*** SUPPLIED DATA ***

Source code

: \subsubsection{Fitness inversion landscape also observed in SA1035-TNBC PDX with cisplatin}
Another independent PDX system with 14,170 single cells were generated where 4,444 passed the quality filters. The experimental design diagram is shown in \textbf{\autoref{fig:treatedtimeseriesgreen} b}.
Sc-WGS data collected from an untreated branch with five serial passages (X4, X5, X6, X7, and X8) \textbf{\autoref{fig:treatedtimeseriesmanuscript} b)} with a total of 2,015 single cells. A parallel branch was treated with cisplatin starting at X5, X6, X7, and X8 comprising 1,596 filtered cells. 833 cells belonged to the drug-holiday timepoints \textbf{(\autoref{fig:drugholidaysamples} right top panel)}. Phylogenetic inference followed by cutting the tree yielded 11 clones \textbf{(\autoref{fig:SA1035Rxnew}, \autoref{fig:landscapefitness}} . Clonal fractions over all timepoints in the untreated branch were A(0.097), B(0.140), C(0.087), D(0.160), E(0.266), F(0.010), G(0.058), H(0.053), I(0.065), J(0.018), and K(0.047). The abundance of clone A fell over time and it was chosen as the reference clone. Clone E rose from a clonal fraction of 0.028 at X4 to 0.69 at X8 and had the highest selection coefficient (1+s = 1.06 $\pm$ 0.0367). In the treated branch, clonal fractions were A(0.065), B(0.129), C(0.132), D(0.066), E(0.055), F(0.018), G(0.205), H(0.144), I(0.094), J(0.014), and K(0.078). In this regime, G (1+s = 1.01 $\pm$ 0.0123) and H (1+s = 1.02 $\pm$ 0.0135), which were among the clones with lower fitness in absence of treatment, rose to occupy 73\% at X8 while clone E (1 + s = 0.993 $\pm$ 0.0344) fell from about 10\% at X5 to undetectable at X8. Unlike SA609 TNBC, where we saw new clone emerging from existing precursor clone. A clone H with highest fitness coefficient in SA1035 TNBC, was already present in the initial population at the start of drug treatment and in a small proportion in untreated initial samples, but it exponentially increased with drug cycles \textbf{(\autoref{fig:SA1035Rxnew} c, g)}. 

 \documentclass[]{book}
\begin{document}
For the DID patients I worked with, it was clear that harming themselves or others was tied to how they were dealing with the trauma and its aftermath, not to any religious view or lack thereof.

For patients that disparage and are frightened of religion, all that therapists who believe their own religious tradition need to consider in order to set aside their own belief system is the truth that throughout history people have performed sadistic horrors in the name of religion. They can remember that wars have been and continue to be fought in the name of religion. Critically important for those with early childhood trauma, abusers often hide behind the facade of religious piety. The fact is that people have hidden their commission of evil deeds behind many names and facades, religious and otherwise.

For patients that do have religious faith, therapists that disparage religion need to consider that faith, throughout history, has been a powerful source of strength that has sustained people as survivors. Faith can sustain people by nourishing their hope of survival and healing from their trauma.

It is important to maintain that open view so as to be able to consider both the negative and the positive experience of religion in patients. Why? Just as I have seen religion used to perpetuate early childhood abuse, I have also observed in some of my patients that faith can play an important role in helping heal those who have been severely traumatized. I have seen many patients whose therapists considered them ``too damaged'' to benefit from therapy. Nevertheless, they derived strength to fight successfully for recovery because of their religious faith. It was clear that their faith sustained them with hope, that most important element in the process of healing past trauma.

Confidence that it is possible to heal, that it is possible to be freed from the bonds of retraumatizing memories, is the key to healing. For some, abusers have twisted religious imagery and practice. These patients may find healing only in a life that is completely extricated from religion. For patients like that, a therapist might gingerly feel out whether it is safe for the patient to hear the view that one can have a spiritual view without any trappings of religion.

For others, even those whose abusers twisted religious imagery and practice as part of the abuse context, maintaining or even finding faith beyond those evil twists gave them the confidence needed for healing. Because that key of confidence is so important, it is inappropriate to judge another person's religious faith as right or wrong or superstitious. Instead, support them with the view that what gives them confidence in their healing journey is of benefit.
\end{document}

*** End of SUPPLIED DATA ***

> _WORK REQUEST_
If a line in the data above contains "evil", return that line.

> _OUTPUT_
For patients that disparage and are frightened of religion, all that therapists who believe their own religious tradition need to consider in order to set aside their own belief system is the truth that throughout history people have performed sadistic horrors in the name of religion. They can remember that wars have been and continue to be fought in the name of religion. Critically important for those with early childhood trauma, abusers often hide behind the facade of religious piety. The fact is that people have hidden their commission of evil deeds behind many names and facades, religious and otherwise.
For others, even those whose abusers twisted religious imagery and practice as part of the abuse context, maintaining or even finding faith beyond those evil twists gave them the confidence needed for healing. Because that key of confidence is so important, it is inappropriate to judge another person's religious faith as right or wrong or superstitious. Instead, support them with the view that what gives them confidence in their healing journey is of benefit.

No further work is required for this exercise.